What a pity,you are not the developer from SSF. I have reported a few bugs to the developers usinng their "helpdesk", they just ignore it. For example, I send them an sample that bypass SSF's protection, they just said SSF is OK, they will not spend time on that.
I use SpyShelter Firewall because I find its logging useful under certain circumstances, so I was interested in your experience with it. I noticed that installing SSFW on one W10 system breaks extensions (uBlock Origin and LastPass) in Microsoft Edge.
Sample One 1. Create an empty *.txt file and rename it with"Let's run the game!"(no .txt) 2.Copy the file to desktop and Documents. 3.Run the sample! Use it as your own risk!!! Sample Two Just run it(If you don't allow it to run,OK,SSF win ), and then you will find encrypted by sample. Here is a pdf file to show Kinds of Antivirus softwares' result while suffered sample one! https://www.upload.ee/files/7145756/Result.pdf.html
I have While i have instaled SSFW winpatrol dont wanna lunch its popup for half s and off.. I can't install WireShark, instalator just rage freeze after lunch cant also run TCPview from internals suite.
Can you give some more details? Are you saying that SS doesn't protect against ransomware? We already knew about this.
It does protect against the execution of unknown\untrusted programs - which includes ransomware. However, if the user allows the unknown\untrusted file execution, then it does not detect file encryption - but at the same time - it should protect files placed into protected folders from being encrypted. There are those that are paranoid that a normally trusted file that is digitally signed and download from a trusted website will turn out to be ransomware. It's possible, but not likely. And most security products are going to miss the sample as well if they fully whitelist on the basis of the digital certificate alone.
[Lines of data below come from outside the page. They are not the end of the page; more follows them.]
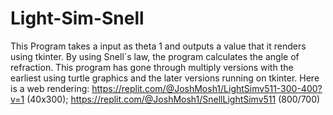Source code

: # Light-Sim-Snell
This Program takes a input as theta 1 and outputs a value that it renders using tkinter. By using Snell´s law, the program calculates the angle of refraction. This program has gone through multiply versions with the earliest using turtle graphics and the later versions running on tkinter.
Here is a web rendering: https://replit.com/@JoshMosh1/LightSimv511-300-400?v=1 (40x300); https://replit.com/@JoshMosh1/SnellLightSimv511 (800/700)

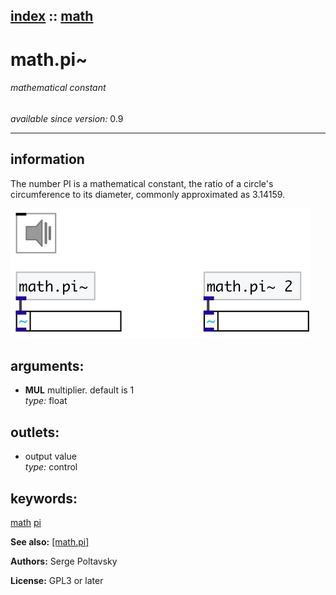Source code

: [index](index.html) :: [math](category_math.html)
---

# math.pi~

###### mathematical constant

*available since version:* 0.9

---


## information
The number PI is a mathematical constant, the ratio of a circle&#39;s circumference to its diameter, commonly approximated as 3.14159.


[![example](../examples/img/math.pi~.jpg)](../examples/pd/math.pi~.pd)



## arguments:

* **MUL**
multiplier. default is 1<br>
_type:_ float<br>









## outlets:

* output value<br>
_type:_ control



## keywords:

[math](keywords/math.html)
[pi](keywords/pi.html)



**See also:**
[\[math.pi\]](math.pi.html)




**Authors:** Serge Poltavsky




**License:** GPL3 or later





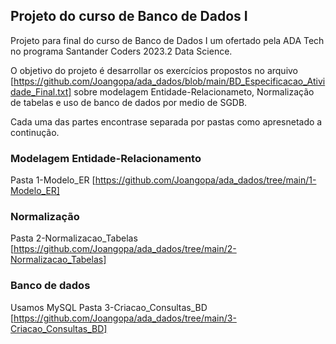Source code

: ## Projeto do curso de Banco de Dados I
Projeto para final do curso de Banco de Dados I um ofertado pela ADA Tech no programa Santander Coders 2023.2 Data Science.

O objetivo do projeto é desarrollar os exercícios propostos no arquivo [https://github.com/Joangopa/ada_dados/blob/main/BD_Especificacao_Atividade_Final.txt] sobre modelagem Entidade-Relacionameto, Normalização de tabelas e uso de banco de dados por medio de SGDB. 

Cada uma das partes encontrase separada por pastas como apresnetado a continução. 

### Modelagem Entidade-Relacionamento 
Pasta 1-Modelo_ER [https://github.com/Joangopa/ada_dados/tree/main/1-Modelo_ER]

### Normalização
Pasta 2-Normalizacao_Tabelas [https://github.com/Joangopa/ada_dados/tree/main/2-Normalizacao_Tabelas]

### Banco de dados
Usamos MySQL
Pasta 3-Criacao_Consultas_BD [https://github.com/Joangopa/ada_dados/tree/main/3-Criacao_Consultas_BD]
Oh...well I don't expect any application to protect against idiocy. Why would you allow something that you that you did not cause?
SpyShelter Premium block it from the beginning to end, but it still succeed to add an entry at auto-start. I've recorded a video to show it. https://www.upload.ee/files/7165966/Video_2017-06-27_165448.wmv.html
Did you give this video to SpyShelter support ? Did you try it with SpyShelter set to "Ask User" in Security Settings ?
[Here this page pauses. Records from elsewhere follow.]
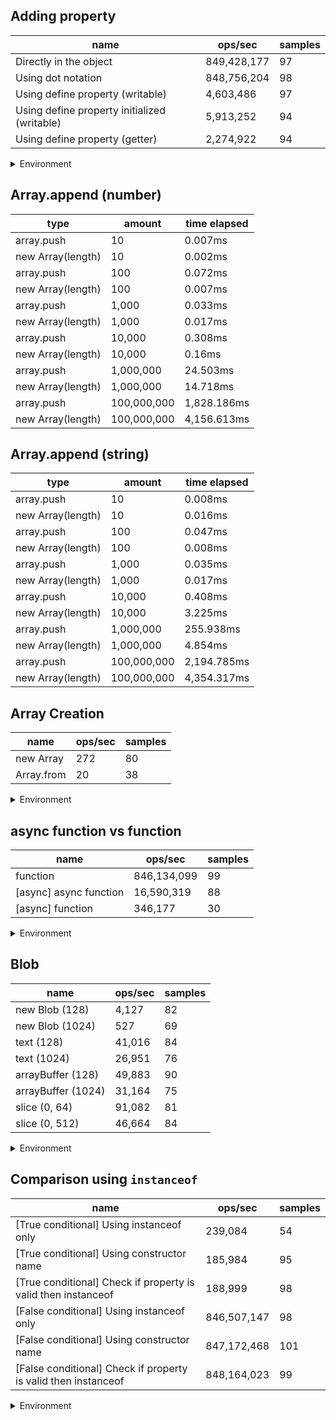 ## Adding property

|name|ops/sec|samples|
|-|-|-|
|Directly in the object|849,428,177|97|
|Using dot notation|848,756,204|98|
|Using define property (writable)|4,603,486|97|
|Using define property initialized (writable)|5,913,252|94|
|Using define property (getter)|2,274,922|94|


<details>
<summary>Environment</summary>

* __Machine:__ linux x64 | 4 vCPUs | 7.6GB Mem
* __Run:__ Tue Nov 07 2023 17:50:13 GMT+0000 (Coordinated Universal Time)
</details>

<!--
{"environment":{"platform":"linux","arch":"x64","cpus":4,"totalMemory":7.6085662841796875},"benchmarks":[{"name":"Directly in the object","opsSec":849428177.4301213,"samples":6},{"name":"Using dot notation","opsSec":848756203.9423821,"samples":8},{"name":"Using define property (writable)","opsSec":4603486.043842479,"samples":5},{"name":"Using define property initialized (writable)","opsSec":5913252.225284116,"samples":4},{"name":"Using define property (getter)","opsSec":2274922.4888364654,"samples":5}]}-->

## Array.append (number)

|type|amount|time elapsed|
|-|-|-|
array.push|10|0.007ms
new Array(length)|10|0.002ms
array.push|100|0.072ms
new Array(length)|100|0.007ms
array.push|1,000|0.033ms
new Array(length)|1,000|0.017ms
array.push|10,000|0.308ms
new Array(length)|10,000|0.16ms
array.push|1,000,000|24.503ms
new Array(length)|1,000,000|14.718ms
array.push|100,000,000|1,828.186ms
new Array(length)|100,000,000|4,156.613ms
## Array.append (string)

|type|amount|time elapsed|
|-|-|-|
array.push|10|0.008ms
new Array(length)|10|0.016ms
array.push|100|0.047ms
new Array(length)|100|0.008ms
array.push|1,000|0.035ms
new Array(length)|1,000|0.017ms
array.push|10,000|0.408ms
new Array(length)|10,000|3.225ms
array.push|1,000,000|255.938ms
new Array(length)|1,000,000|4.854ms
array.push|100,000,000|2,194.785ms
new Array(length)|100,000,000|4,354.317ms

## Array Creation

|name|ops/sec|samples|
|-|-|-|
|new Array|272|80|
|Array.from|20|38|


<details>
<summary>Environment</summary>

* __Machine:__ linux x64 | 4 vCPUs | 7.6GB Mem
* __Run:__ Mon Nov 06 2023 15:06:19 GMT+0000 (Coordinated Universal Time)
</details>

<!--
{"environment":{"platform":"linux","arch":"x64","cpus":4,"totalMemory":7.6085662841796875},"benchmarks":[{"name":"new Array","opsSec":271.63843911537884,"samples":2},{"name":"Array.from","opsSec":20.490238124600886,"samples":2}]}-->

## async function vs function

|name|ops/sec|samples|
|-|-|-|
|function|846,134,099|99|
|[async] async function|16,590,319|88|
|[async] function|346,177|30|


<details>
<summary>Environment</summary>

* __Machine:__ linux x64 | 4 vCPUs | 7.6GB Mem
* __Run:__ Mon Nov 06 2023 15:13:00 GMT+0000 (Coordinated Universal Time)
</details>

<!--
{"environment":{"platform":"linux","arch":"x64","cpus":4,"totalMemory":7.6085662841796875},"benchmarks":[{"name":"function","opsSec":846134098.5092406,"samples":6},{"name":"[async] async function","opsSec":16590318.608368358,"samples":6},{"name":"[async] function","opsSec":346177.01103227685,"samples":3}]}-->

## Blob

|name|ops/sec|samples|
|-|-|-|
|new Blob (128)|4,127|82|
|new Blob (1024)|527|69|
|text (128)|41,016|84|
|text (1024)|26,951|76|
|arrayBuffer (128)|49,883|90|
|arrayBuffer (1024)|31,164|75|
|slice (0, 64)|91,082|81|
|slice (0, 512)|46,664|84|


<details>
<summary>Environment</summary>

* __Machine:__ linux x64 | 4 vCPUs | 7.6GB Mem
* __Run:__ Mon Nov 06 2023 15:22:24 GMT+0000 (Coordinated Universal Time)
</details>

<!--
{"environment":{"platform":"linux","arch":"x64","cpus":4,"totalMemory":7.6085662841796875},"benchmarks":[{"name":"new Blob (128)","opsSec":4127.2650144044765,"samples":3},{"name":"new Blob (1024)","opsSec":527.3554392487652,"samples":2},{"name":"text (128)","opsSec":41015.890718913404,"samples":4},{"name":"text (1024)","opsSec":26950.69474421623,"samples":5},{"name":"arrayBuffer (128)","opsSec":49882.7613558176,"samples":4},{"name":"arrayBuffer (1024)","opsSec":31163.737677527293,"samples":6},{"name":"slice (0, 64)","opsSec":91081.87251943086,"samples":3},{"name":"slice (0, 512)","opsSec":46664.30566869226,"samples":3}]}-->

## Comparison using `instanceof`

|name|ops/sec|samples|
|-|-|-|
|[True conditional] Using instanceof only|239,084|54|
|[True conditional] Using constructor name|185,984|95|
|[True conditional] Check if property is valid then instanceof |188,999|98|
|[False conditional] Using instanceof only|846,507,147|98|
|[False conditional] Using constructor name|847,172,468|101|
|[False conditional] Check if property is valid then instanceof |848,164,023|99|


<details>
<summary>Environment</summary>

* __Machine:__ linux x64 | 4 vCPUs | 7.6GB Mem
* __Run:__ Mon Nov 06 2023 15:36:29 GMT+0000 (Coordinated Universal Time)
</details>

<!--
{"environment":{"platform":"linux","arch":"x64","cpus":4,"totalMemory":7.6085662841796875},"benchmarks":[{"name":"[True conditional] Using instanceof only","opsSec":239083.59092729495,"samples":3},{"name":"[True conditional] Using constructor name","opsSec":185984.22732209566,"samples":3},{"name":"[True conditional] Check if property is valid then instanceof ","opsSec":188998.92741839503,"samples":3},{"name":"[False conditional] Using instanceof only","opsSec":846507146.5014391,"samples":6},{"name":"[False conditional] Using constructor name","opsSec":847172468.4008707,"samples":6},{"name":"[False conditional] Check if property is valid then instanceof ","opsSec":848164022.6720287,"samples":6}]}-->
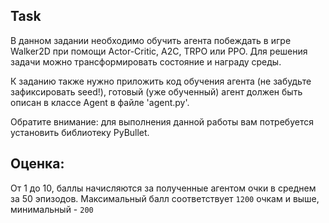 ## Task
В данном задании необходимо обучить агента побеждать в игре Walker2D при помощи Actor-Critic, A2C, TRPO или PPO. Для решения задачи можно трансформировать состояние и награду среды.

К заданию также нужно приложить код обучения агента (не забудьте зафиксировать seed!), готовый (уже обученный) агент должен быть описан в классе Agent в файле 'agent.py'.

Обратите внимание: для выполнения данной работы вам потребуется установить библиотеку PyBullet.

## Оценка:
От 1 до 10, баллы начисляются за полученные агентом очки в среднем за 50 эпизодов. Максимальный балл соответствует `1200` очкам и выше, минимальный - `200`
The malware is still running, so it keeps trying to create the autorun key. Deny only terminates a single action. If the malware keeps trying to do the same thing over-and-over you will get an alert for each time it tries to do it. In this case, the malware attempts to create the autorun key over-and-over and each time you select Deny, it blocks the autorun key creation 1 time. Tick "Remember my choice" at the bottom of the alert to create a permanent block (or allow) rule. If that does not solve the issue, then select Terminate. It should kill the process.
Try one more time, but this time tick "Remember my answer." If autorun key is still created, then it appears that it is a legitimate bug; SpyShelter is not preventing an autorun key creation in HKCU. Because of language, I have always found it best to supply to Datpol: 1. video 2. sample
OK...interesting but we can see that anyone have mentioned about those things below which are offered in window of alert...user should know and use not only allow/deny button - the command "Analyze file with ViruScan.Jotti.org"...it couldn't be maybe helpful in this case but can give some advice about allow/deny decision - option "Apply the choice to all actions for current component" means That can be important because malware can use legal process in next steps what we can see in movies - explorer.exe in 60 (first movie) and 45 sec. (second movie). "Apply for all actions" could probably finish infection. - the button "Terminate" that means something diferent as "Deny" - it doesn't block single alerted action but kill parent (here - malicious) process - in Settings/Advanced we have the options "Terminate child processes"...also those known and legal...and perhaps more interesting "Terminate all instances" that should "kill all processes with the same path as the suspicious process". Probably it would be worth to check this tricks also.